Since I’ve arrived in Congress, well over $1 trillion of discretionary spending has been approved with too little debate about the consequence to our future generations. The amount of increased debt needed to pay for the spending in the last month alone is the same debt incurred over two centuries, between 1789 and 1978. This unprecedented amount of new debt is a tremendous burden that will be placed on our children and grandchildren.

Folks in Washington should be setting a positive example to the rest of the country by tightening our belts and reducing wasteful spending rather than using this economic crisis as a means to fund projects that could not get funding if they had to stand on their own merits. The President said in his address to Congress that he was ready “go line-by-line through the federal budget in order to eliminate wasteful and ineffective programs,” and I am ready to help him when he actually does this.

The Administration's new budget will place more unneeded stress on jobs all around the country – adding to the already tremendously high unemployment figures. This budget raises taxes on almost all Americans in the midst of a serious recession. Small businesses, family farms, middle class families, retirees, 401(k) owners and energy consumers will all be hit by President Obama's tax hikes.

The budget proposed by the Administration also targets small businesses – the engines of job creation in our country – for unwarranted tax increases by raising marginal income tax rates up to 39.6%. Small businesses employ about half of all private-sector workers and have created 70% of the new jobs in the U.S. in recent years. According to IRS data from 2006, 60% of net small business income was earned by individual taxpayers with at least $200,000 of income. Imposing higher taxes on hundreds of thousands of these “mom and pop” businesses is hardly the way to encourage job creation during these challenging economic times.

When we are trying to create jobs, why would we raise taxes on the small businesses which create 70% of new jobs each year? It just doesn’t make any sense.
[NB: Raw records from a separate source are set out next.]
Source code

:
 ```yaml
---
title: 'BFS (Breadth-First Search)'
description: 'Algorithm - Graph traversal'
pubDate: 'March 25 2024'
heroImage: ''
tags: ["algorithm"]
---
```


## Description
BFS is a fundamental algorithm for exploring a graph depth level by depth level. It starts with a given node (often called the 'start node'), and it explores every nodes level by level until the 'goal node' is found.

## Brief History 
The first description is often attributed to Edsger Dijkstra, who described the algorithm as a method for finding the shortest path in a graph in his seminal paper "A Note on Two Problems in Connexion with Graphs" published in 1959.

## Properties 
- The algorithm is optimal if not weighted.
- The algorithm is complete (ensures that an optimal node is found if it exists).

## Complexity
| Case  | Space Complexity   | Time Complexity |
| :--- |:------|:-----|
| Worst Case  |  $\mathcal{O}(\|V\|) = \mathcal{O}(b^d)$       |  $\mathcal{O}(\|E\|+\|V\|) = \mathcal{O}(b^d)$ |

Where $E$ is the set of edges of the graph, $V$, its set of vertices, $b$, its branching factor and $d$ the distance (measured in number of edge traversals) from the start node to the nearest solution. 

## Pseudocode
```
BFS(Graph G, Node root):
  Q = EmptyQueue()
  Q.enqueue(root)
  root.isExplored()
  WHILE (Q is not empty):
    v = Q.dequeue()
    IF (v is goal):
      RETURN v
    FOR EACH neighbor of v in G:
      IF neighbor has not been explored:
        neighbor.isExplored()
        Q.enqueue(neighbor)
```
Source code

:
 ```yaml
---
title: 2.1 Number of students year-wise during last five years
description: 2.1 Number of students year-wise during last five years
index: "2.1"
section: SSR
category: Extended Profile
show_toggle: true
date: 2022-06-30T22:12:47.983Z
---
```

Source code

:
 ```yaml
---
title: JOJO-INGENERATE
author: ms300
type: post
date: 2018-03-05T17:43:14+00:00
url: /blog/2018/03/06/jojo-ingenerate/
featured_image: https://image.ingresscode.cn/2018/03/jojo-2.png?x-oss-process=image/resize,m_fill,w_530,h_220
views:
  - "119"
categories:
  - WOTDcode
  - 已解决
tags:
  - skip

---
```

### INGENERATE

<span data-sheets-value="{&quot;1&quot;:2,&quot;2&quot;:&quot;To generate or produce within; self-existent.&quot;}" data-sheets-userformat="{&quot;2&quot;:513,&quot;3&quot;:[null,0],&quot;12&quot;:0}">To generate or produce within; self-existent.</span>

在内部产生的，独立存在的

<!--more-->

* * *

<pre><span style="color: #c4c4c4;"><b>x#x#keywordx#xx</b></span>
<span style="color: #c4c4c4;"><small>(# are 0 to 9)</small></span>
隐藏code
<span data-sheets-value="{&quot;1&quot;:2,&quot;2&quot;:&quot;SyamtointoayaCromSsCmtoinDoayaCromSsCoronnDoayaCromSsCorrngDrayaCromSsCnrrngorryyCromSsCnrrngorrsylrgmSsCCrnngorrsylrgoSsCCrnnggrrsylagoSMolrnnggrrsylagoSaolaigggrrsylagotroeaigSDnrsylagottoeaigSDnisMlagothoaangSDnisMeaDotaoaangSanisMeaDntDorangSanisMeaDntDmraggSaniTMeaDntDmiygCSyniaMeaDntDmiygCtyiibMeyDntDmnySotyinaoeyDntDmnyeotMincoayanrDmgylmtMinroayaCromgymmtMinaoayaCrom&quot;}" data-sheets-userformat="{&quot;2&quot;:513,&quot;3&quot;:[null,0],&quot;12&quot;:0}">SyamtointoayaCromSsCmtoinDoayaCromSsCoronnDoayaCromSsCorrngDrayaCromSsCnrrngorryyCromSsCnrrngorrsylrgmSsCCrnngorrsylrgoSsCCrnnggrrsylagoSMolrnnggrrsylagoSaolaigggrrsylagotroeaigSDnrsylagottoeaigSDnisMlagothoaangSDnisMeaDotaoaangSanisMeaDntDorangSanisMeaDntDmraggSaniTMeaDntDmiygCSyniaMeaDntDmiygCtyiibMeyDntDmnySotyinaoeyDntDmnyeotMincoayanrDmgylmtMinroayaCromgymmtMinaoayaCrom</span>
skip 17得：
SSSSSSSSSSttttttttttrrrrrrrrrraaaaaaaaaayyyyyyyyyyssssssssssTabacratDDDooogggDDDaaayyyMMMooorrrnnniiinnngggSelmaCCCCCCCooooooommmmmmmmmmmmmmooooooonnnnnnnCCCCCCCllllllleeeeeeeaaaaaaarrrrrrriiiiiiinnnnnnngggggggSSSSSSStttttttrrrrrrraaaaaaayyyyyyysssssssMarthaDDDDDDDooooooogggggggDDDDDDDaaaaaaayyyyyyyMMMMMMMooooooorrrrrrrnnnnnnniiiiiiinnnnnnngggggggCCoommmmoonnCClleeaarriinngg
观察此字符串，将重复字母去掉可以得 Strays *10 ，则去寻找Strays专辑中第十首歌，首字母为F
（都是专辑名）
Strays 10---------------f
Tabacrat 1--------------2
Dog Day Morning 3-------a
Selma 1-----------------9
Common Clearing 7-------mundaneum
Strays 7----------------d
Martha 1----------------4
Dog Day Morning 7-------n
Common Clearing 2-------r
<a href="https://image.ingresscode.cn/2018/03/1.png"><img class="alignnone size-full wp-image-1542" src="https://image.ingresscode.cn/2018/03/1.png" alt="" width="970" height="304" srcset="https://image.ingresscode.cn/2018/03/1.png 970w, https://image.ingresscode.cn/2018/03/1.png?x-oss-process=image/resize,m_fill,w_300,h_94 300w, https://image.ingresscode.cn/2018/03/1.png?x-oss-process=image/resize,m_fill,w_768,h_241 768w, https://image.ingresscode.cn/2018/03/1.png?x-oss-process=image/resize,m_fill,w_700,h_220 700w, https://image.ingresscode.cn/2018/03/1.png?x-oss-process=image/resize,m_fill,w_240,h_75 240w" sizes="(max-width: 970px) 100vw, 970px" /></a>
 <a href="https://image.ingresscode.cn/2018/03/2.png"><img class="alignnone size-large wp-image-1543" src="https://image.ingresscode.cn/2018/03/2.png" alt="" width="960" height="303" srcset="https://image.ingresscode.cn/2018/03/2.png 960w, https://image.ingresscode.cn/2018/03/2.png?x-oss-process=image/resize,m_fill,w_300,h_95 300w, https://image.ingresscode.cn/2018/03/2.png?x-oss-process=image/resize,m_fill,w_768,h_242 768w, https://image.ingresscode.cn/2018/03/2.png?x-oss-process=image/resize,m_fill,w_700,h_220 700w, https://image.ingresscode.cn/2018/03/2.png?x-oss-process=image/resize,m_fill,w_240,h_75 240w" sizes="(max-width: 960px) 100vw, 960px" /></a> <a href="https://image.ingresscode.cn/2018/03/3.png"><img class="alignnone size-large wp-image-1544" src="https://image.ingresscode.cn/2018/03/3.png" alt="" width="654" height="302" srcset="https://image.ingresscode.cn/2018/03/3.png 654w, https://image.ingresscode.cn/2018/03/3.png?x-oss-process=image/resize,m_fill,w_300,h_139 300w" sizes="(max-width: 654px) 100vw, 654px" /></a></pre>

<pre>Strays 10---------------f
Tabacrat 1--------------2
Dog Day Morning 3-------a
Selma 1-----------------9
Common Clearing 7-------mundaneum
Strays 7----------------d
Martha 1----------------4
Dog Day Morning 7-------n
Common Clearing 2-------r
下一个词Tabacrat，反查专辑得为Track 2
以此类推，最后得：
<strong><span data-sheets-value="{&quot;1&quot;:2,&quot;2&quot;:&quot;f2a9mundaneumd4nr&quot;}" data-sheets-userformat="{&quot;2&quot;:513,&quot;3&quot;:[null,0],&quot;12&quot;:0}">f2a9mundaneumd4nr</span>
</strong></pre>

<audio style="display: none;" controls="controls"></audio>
Another concern I have regarding this budget is that it essentially discourages investment in our economy by raising the tax rate on capital gains and dividends by one-third. Once again, we are taxing the very thing we are trying to promote and encourage. To help steady our economy and calm the capital markets, we should be encouraging the long-term investments that lead to job creation by preserving lower tax rates on investment capital. These capital gains and dividend tax increases could also negatively affect many retirees affected by capital gains.

This budget proposes hundreds and hundreds of billions of dollars in new taxes at the worst possible time – while the economy is already weakened, unemployment is on the rise, and families are struggling to make ends meet. Even Christina Romer, the Chair of the President’s Council of Economic Advisors, has argued that “tax increases are highly contractionary.” The tax hikes included in this budget proposal will only prolong the recession.